### Your assignment
Across the entries that follow, tally every line holding the word "中央社CNA" and reply with the count alone.

Saved entries:
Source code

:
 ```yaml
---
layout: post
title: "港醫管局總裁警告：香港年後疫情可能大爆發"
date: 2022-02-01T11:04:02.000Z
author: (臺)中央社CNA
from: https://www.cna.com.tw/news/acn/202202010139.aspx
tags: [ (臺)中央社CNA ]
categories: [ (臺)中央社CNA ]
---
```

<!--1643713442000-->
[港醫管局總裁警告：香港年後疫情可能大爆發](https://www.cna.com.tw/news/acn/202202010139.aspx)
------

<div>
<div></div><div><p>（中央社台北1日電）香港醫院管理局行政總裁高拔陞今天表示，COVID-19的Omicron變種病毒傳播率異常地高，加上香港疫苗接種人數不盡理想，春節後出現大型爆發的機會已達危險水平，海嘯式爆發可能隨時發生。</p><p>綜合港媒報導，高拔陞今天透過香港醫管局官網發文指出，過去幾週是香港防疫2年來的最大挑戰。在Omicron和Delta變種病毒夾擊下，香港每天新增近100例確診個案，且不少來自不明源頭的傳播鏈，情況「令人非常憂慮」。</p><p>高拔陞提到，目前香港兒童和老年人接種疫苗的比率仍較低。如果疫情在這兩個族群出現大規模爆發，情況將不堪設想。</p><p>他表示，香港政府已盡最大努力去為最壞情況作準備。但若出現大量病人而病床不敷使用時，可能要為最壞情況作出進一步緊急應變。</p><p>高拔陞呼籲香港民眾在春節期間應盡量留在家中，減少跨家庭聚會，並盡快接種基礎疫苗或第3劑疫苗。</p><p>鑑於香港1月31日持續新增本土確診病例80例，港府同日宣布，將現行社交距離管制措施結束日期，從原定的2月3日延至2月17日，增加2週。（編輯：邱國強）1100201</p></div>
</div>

### Answer to this exercise
3